Oh and before you ask – all the BMR sites that I’ve checked are running privacy protection – so no its not suspicious that the one organization owns them all.

Grammatical quality – we are not even going there. Just to say if you own a Postrunner which requests “native English speakers only please” – you will never knowingly get content or a link from me…

Outsourcing with BuildMyRank v. Postrunner

Both sites allow your writer to login to the site on your behalf.  I’ve used the same writer  on both sites. On Postrunner I have to share my login. With BMR I setup a writer account and give my writer a unique login – I prefer this because if I have more than one writer I can monitor their performance separately.

The economics of using the same writer in both systems:

Postrunner: 8 articles a day, 8 links a day.

  • NB – I know I am the minority here but I seriously think linking twice from the same article greatly reduces the strength of both links – I prefer one link per an article.
  • My worklfow: My writer adds the post , tags, link. I log in – I check the grammar – tidy it up to get past the grammar nazi’s, chose a directory, schedule or submit it. It takes about 45minutes- 1 hour of my time.  Maybe 2 articles a day are rejected because a) 7 days have elapsed or b) an objection to the quality or content of the article – I have to resubmit it – make that an hour a day in total – worth US$100 to me …

BuildMyRank: 12 articles a day: 12 links a day.

  • My workflow: None – no article has been rejected yet – 36  posts to date.  I set up the rate of article distribution once for each site I am building links to, got the site approved – overhead per a site – about 3 minutes – once.

So between the 2 systems I am getting 50% more links and saving an hour a day using BMR …
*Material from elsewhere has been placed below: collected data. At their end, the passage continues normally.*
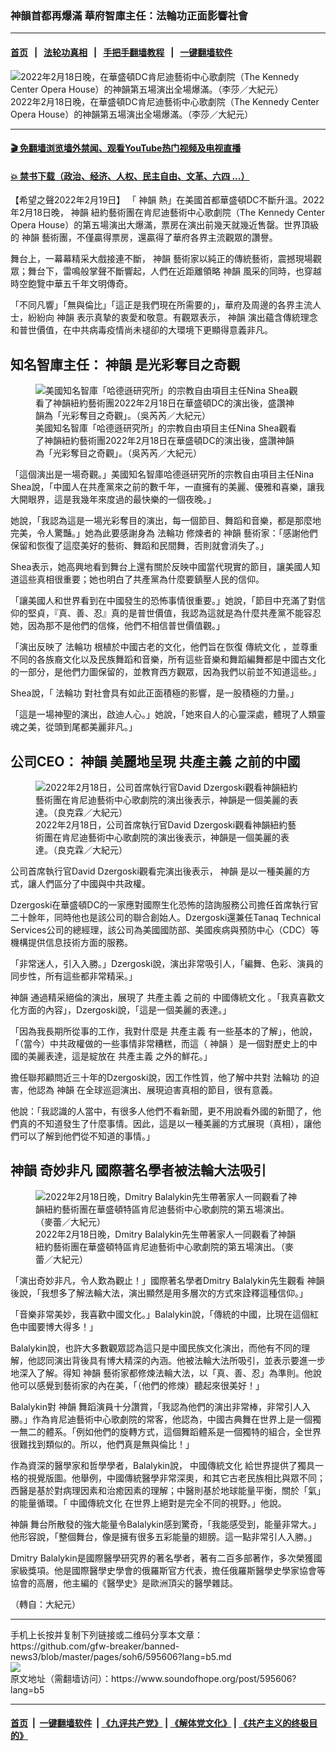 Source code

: ### 神韻首都再爆滿 華府智庫主任：法輪功正面影響社會
------------------------

#### [首页](https://github.com/gfw-breaker/banned-news3/blob/master/README.md) &nbsp;&nbsp;|&nbsp;&nbsp; [法轮功真相](https://github.com/begood0513/basic/blob/master/README.md)  &nbsp;&nbsp;|&nbsp;&nbsp; [手把手翻墙教程](https://github.com/gfw-breaker/guides/wiki)  &nbsp;&nbsp;|&nbsp;&nbsp; [一键翻墙软件](https://github.com/gfw-breaker/nogfw/blob/master/README.md)  



<div><img alt="2022年2月18日晚，在華盛頓DC肯尼迪藝術中心歌劇院（The Kennedy Center Opera House）的神韻第五場演出全場爆滿。（李莎／大紀元）" src="https://img.soundofhope.org/2022-02/1645333840570.jpg"/>
<br/><figcaption class="caption">
 2022年2月18日晚，在華盛頓DC肯尼迪藝術中心歌劇院（The Kennedy Center Opera House）的神韻第五場演出全場爆滿。（李莎／大紀元）
</figcaption></div><hr/>

#### [ 🎬  免翻墙浏览墙外禁闻、观看YouTube热门视频及电视直播](https://github.com/gfw-breaker/HelloWorld)

#### [ 💥  禁书下载（政治、经济、人权、民主自由、文革、六四 ...）](https://github.com/gfw-breaker/books/blob/master/README.md)

<div><div class="Content__Wrapper sc-1bvya0-0 grZQxZ">
 <p class="meta-top">
  <span class="meta">
   【希望之聲2022年2月19日】
  </span>
  「
  <ok href="/term/16755?lang=b5">
   神韻
  </ok>
  熱」在美國首都華盛頓DC不斷升溫。2022年2月18日晚，
  <ok href="/term/16755?lang=b5">
   神韻
  </ok>
  紐約藝術團在肯尼迪藝術中心歌劇院（The Kennedy Center Opera House）的第五場演出大爆滿，票房在演出前幾天就幾近售罄。世界頂級的
  <ok href="/term/16755?lang=b5">
   神韻
  </ok>
  藝術團，不僅贏得票房，還贏得了華府各界主流觀眾的讚譽。
 </p>
 <p>
  舞台上，一幕幕精采大戲接連不斷，
  <ok href="/term/16755?lang=b5">
   神韻
  </ok>
  藝術家以純正的傳統藝術，震撼現場觀眾；舞台下，雷鳴般掌聲不斷響起，人們在近距離領略
  <ok href="/term/16755?lang=b5">
   神韻
  </ok>
  風采的同時，也穿越時空飽覽中華五千年文明傳奇。
 </p>
 <p>
  「不同凡響」「無與倫比」「這正是我們現在所需要的」，華府及周邊的各界主流人士，紛紛向
  <ok href="/term/16755?lang=b5">
   神韻
  </ok>
  表示真摯的衷愛和敬意。有觀眾表示，
  <ok href="/term/16755?lang=b5">
   神韻
  </ok>
  演出蘊含傳統理念和普世價值，在中共病毒疫情尚未褪卻的大環境下更顯得意義非凡。
 </p>
 <h2>
  <strong>
   知名智庫主任：
   <ok href="/term/16755?lang=b5">
    神韻
   </ok>
   是光彩奪目之奇觀
  </strong>
 </h2>
 <figure class="OImage__StyledFigure-sc-1lfley0-0 hHSfVg">
  <img alt="美國知名智庫「哈德遜研究所」的宗教自由項目主任Nina Shea觀看了神韻紐約藝術團2022年2月18日在華盛頓DC的演出後，盛讚神韻為「光彩奪目之奇觀」。（吳芮芮／大紀元）" src="https://img.soundofhope.org/2022-02/1645333882039.jpg"/>
  <br/><figcaption>
   美國知名智庫「哈德遜研究所」的宗教自由項目主任Nina Shea觀看了神韻紐約藝術團2022年2月18日在華盛頓DC的演出後，盛讚神韻為「光彩奪目之奇觀」。（吳芮芮／大紀元）
  </figcaption>
 </figure>
 <p>
  「這個演出是一場奇觀。」美國知名智庫哈德遜研究所的宗教自由項目主任Nina Shea說，「中國人在共產黨來之前的數千年，一直擁有的美麗、優雅和喜樂，讓我大開眼界，這是我幾年來度過的最快樂的一個夜晚。」
 </p>
 <p>
  她說，「我認為這是一場光彩奪目的演出，每一個節目、舞蹈和音樂，都是那麼地完美，令人驚豔。」她為此要感謝身為
  <ok href="/term/968?lang=b5">
   法輪功
  </ok>
  修煉者的
  <ok href="/term/16755?lang=b5">
   神韻
  </ok>
  藝術家：「感謝他們保留和恢復了這麼美好的藝術、舞蹈和民間舞，否則就會消失了。」
 </p>
 <p>
  Shea表示，她高興地看到舞台上還有關於反映中國當代現實的節目，讓美國人知道這些真相很重要；她也明白了共產黨為什麼要鎮壓人民的信仰。
 </p>
 <p>
  「讓美國人和世界看到在中國發生的恐怖事情很重要。」她說，「節目中充滿了對信仰的堅貞，『真、善、忍』真的是普世價值，我認為這就是為什麼共產黨不能容忍她，因為那不是他們的信條，他們不相信普世價值觀。」
 </p>
 <p>
  「演出反映了
  <ok href="/term/968?lang=b5">
   法輪功
  </ok>
  根植於中國古老的文化，他們旨在恢復
  <ok href="/term/2000?lang=b5">
   傳統文化
  </ok>
  ，並尊重不同的各族裔文化以及民族舞蹈和音樂，所有這些音樂和舞蹈編舞都是中國古文化的一部分，是他們力圖保留的，並教育西方觀眾，因為我們以前並不知道這些。」
 </p>
 <p>
  Shea說，「
  <ok href="/term/968?lang=b5">
   法輪功
  </ok>
  對社會具有如此正面積極的影響，是一股積極的力量。」
 </p>
 <p>
  「這是一場神聖的演出，啟迪人心。」她說，「她來自人的心靈深處，體現了人類靈魂之美，從頭到尾都美麗非凡。」
 </p>
 <h2>
  <strong>
   公司CEO：
   <ok href="/term/16755?lang=b5">
    神韻
   </ok>
   美麗地呈現
   <ok href="/term/4429?lang=b5">
    共產主義
   </ok>
   之前的中國
  </strong>
 </h2>
 <figure class="OImage__StyledFigure-sc-1lfley0-0 hHSfVg">
  <img alt="2022年2月18日，公司首席執行官David Dzergoski觀看神韻紐約藝術團在肯尼迪藝術中心歌劇院的演出後表示，神韻是一個美麗的表達。（良克霖／大紀元）" src="https://img.soundofhope.org/2022-02/1645333912207.jpg"/>
  <br/><figcaption>
   2022年2月18日，公司首席執行官David Dzergoski觀看神韻紐約藝術團在肯尼迪藝術中心歌劇院的演出後表示，神韻是一個美麗的表達。（良克霖／大紀元）
  </figcaption>
 </figure>
 <p>
  公司首席執行官David Dzergoski觀看完演出後表示，
  <ok href="/term/16755?lang=b5">
   神韻
  </ok>
  是以一種美麗的方式，讓人們區分了中國與中共政權。
 </p>
 <p>
  Dzergoski在華盛頓DC的一家應對國際生化恐怖的諮詢服務公司擔任首席執行官二十餘年，同時他也是該公司的聯合創始人。Dzergoski還兼任Tanaq Technical Services公司的總經理，該公司為美國國防部、美國疾病與預防中心（CDC）等機構提供信息技術方面的服務。
 </p>
 <p>
  「非常迷人，引入入勝。」Dzergoski說，演出非常吸引人，「編舞、色彩、演員的同步性，所有這些都非常精采。」
 </p>
 <p>
  <ok href="/term/16755?lang=b5">
   神韻
  </ok>
  通過精采絕倫的演出，展現了
  <ok href="/term/4429?lang=b5">
   共產主義
  </ok>
  之前的
  <ok href="/term/6521?lang=b5">
   中國傳統文化
  </ok>
  。「我真喜歡文化方面的內容」，Dzergoski說，「這是一個美麗的表達。」
 </p>
 <p>
  「因為我長期所從事的工作，我對什麼是
  <ok href="/term/4429?lang=b5">
   共產主義
  </ok>
  有一些基本的了解」，他說，「（當今）中共政權做的一些事情非常糟糕，而這（
  <ok href="/term/16755?lang=b5">
   神韻
  </ok>
  ）是一個對歷史上的中國的美麗表達，這是綻放在
  <ok href="/term/4429?lang=b5">
   共產主義
  </ok>
  之外的鮮花。」
 </p>
 <p>
  擔任聯邦顧問近三十年的Dzergoski說，因工作性質，他了解中共對
  <ok href="/term/968?lang=b5">
   法輪功
  </ok>
  的迫害，他認為
  <ok href="/term/16755?lang=b5">
   神韻
  </ok>
  在全球巡迴演出、展現迫害真相的節目，很有意義。
 </p>
 <p>
  他說：「我認識的人當中，有很多人他們不看新聞，更不用說看外國的新聞了，他們真的不知道發生了什麼事情。因此，這是以一種美麗的方式展現（真相），讓他們可以了解到他們從不知道的事情。」
 </p>
 <h2>
  <strong>
   <ok href="/term/16755?lang=b5">
    神韻
   </ok>
   奇妙非凡 國際著名學者被法輪大法吸引
  </strong>
 </h2>
 <figure class="OImage__StyledFigure-sc-1lfley0-0 hHSfVg">
  <img alt="2022年2月18日晚，Dmitry Balalykin先生帶著家人一同觀看了神韻紐約藝術團在華盛頓特區肯尼迪藝術中心歌劇院的第五場演出。（麥蕾／大紀元）" src="https://img.soundofhope.org/2022-02/1645333942535.jpg"/>
  <br/><figcaption>
   2022年2月18日晚，Dmitry Balalykin先生帶著家人一同觀看了神韻紐約藝術團在華盛頓特區肯尼迪藝術中心歌劇院的第五場演出。（麥蕾／大紀元）
  </figcaption>
 </figure>
 <p>
  「演出奇妙非凡，令人歎為觀止！」國際著名學者Dmitry Balalykin先生觀看
  <ok href="/term/16755?lang=b5">
   神韻
  </ok>
  後說，「我想多了解法輪大法，演出顯然是用多層次的方式來詮釋這種信仰。」
 </p>
 <p>
  「音樂非常美妙，我喜歡中國文化。」Balalykin說，「傳統的中國，比現在這個紅色中國要博大得多！」
 </p>
 <p>
  Balalykin說，也許大多數觀眾認為這只是中國民族文化演出，而他有不同的理解，他認同演出背後具有博大精深的內涵。他被法輪大法所吸引，並表示要進一步地深入了解。得知
  <ok href="/term/16755?lang=b5">
   神韻
  </ok>
  藝術家都修煉法輪大法，以「真、善、忍」為準則。他說他可以感覺到藝術家的內在美，「（他們的修煉）聽起來很美好！」
 </p>
 <p>
  Balalykin對
  <ok href="/term/16755?lang=b5">
   神韻
  </ok>
  舞蹈演員十分讚賞，「我認為他們的演出非常棒，非常引人入勝。」作為肯尼迪藝術中心歌劇院的常客，他認為，中國古典舞在世界上是一個獨一無二的體系。「例如他們的旋轉方式，這個舞蹈體系是一個獨特的組合，全世界很難找到類似的。所以，他們真是無與倫比！」
 </p>
 <p>
  作為資深的醫學家和哲學學者，Balalykin說，
  <ok href="/term/6521?lang=b5">
   中國傳統文化
  </ok>
  給世界提供了獨具一格的視覺版圖。他舉例，中國傳統醫學非常深奧，和其它古老民族相比與眾不同；西醫是基於對病理因素和治癒因素的理解；中醫則基於地球能量平衡，關於「氣」的能量循環。「
  <ok href="/term/6521?lang=b5">
   中國傳統文化
  </ok>
  在世界上絕對是完全不同的視野。」他說。
 </p>
 <p>
  <ok href="/term/16755?lang=b5">
   神韻
  </ok>
  舞台所散發的強大能量令Balalykin感到驚奇，「我能感受到，能量非常大。」他形容說，「整個舞台，像是擁有很多五彩能量的翅膀。這一點非常引人入勝。」
 </p>
 <p>
  Dmitry Balalykin是國際醫學研究界的著名學者，著有二百多部著作，多次榮獲國家級獎項。他是國際醫學史學會的俄羅斯官方代表，擔任俄羅斯醫學史學家協會等協會的高層，他主編的《醫學史》是歐洲頂尖的醫學雜誌。
 </p>
 <p>
  （轉自：大紀元）
 </p>
</div>
</div>
<hr/>
手机上长按并复制下列链接或二维码分享本文章：<br/>
https://github.com/gfw-breaker/banned-news3/blob/master/pages/soh6/595606?lang=b5.md <br/>
<a href='https://github.com/gfw-breaker/banned-news3/blob/master/pages/soh6/595606?lang=b5.md'><img src='https://github.com/gfw-breaker/banned-news3/blob/master/pages/soh6/595606?lang=b5.md.png'/></a> <br/>
原文地址（需翻墙访问）：https://www.soundofhope.org/post/595606?lang=b5


------------------------
#### [首页](https://github.com/gfw-breaker/banned-news3/blob/master/README.md) &nbsp;|&nbsp; [一键翻墙软件](https://github.com/gfw-breaker/nogfw/blob/master/README.md) &nbsp;| [《九评共产党》](https://github.com/gfw-breaker/9ping.md/blob/master/README.md#九评之一评共产党是什么) | [《解体党文化》](https://github.com/gfw-breaker/jtdwh.md/blob/master/README.md) | [《共产主义的终极目的》](https://github.com/gfw-breaker/gczydzjmd.md/blob/master/README.md)


<img src='http://gfw-breaker.win/banned-news3/pages/soh6/595606?lang=b5.md' width='0px' height='0px'/>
Monitoring Backlinks with BuildMyRank v. Postrunner

Monitoring Postrunner Backlinks:

  • To do the stats on my previous post – I spent several hours: downloading the links built for one site: manually checking each article to see if it was indexed and recording the results

Monitoring BMR Backlinks:

  • The front page gives you graphs of your most used keywords for the month/year and also the PR distribution diagram I’ve used on this post. The grid of posts will give you where each article is published, its PR and whether its indexed. Effectively its saving me hours and hours of ongoing work with those 2 columns. However I can’t download the details – so I am captured by their system with their great stats…

Quality of Support for BuildMyRank and Postrunner

I have had great level of support from Postrunner for many months.  BMR I have tried out with some “dumb” questions and they responded within hours and very professionally.  I added a number of new sites for approval to BMR – the response was within an hour – on a  weekend (wherever they live in the world!). They appear to approve articles within 12 hours (because of my time zone – they seem to approve overnight for me so they are probably in the US).

Actual Results from BMR v. Postrunner

Well there aren’t any yet from BMR – I’ve only been a member for 5 days!  That said I have 29 articles live – of which nearly half, 13, are indexed. I have another 15 articles queued so will have some real results soon.  What I am seeing is that several people who have been doing this type of business for a while and have an Internet home business plan – like the network too.

So What’s the Bottom Line

Postrunner Costs

  • Postrunner is part of Keyword Academy which costs $33/month but the first month is free. Handy affiliate link here. Upfront costs Postrunner is cheaper – but in terms of ongoing costs of getting and keeping links … jury’s out so far …

BuildMyRank Costs

  • No commitment to join and try it out for 10 free links – which stay up even if you cancel and leave. If you buy within the first 15 days of joining you pay $59/month – if you take longer to decide the price goes up to $129/month. Pricing is now related to how many domains you want to build links 5 domains are $59 and the price goes up from there. Domains can be turned off and on though – so with a bit of planning you can rotate domains in and out of BMR for link building. Handy affiliate link here

In both cases the on-going subscription is via Paypal and to cancel you just cancel the sub in Paypal – no crawling back to the comapanies involved.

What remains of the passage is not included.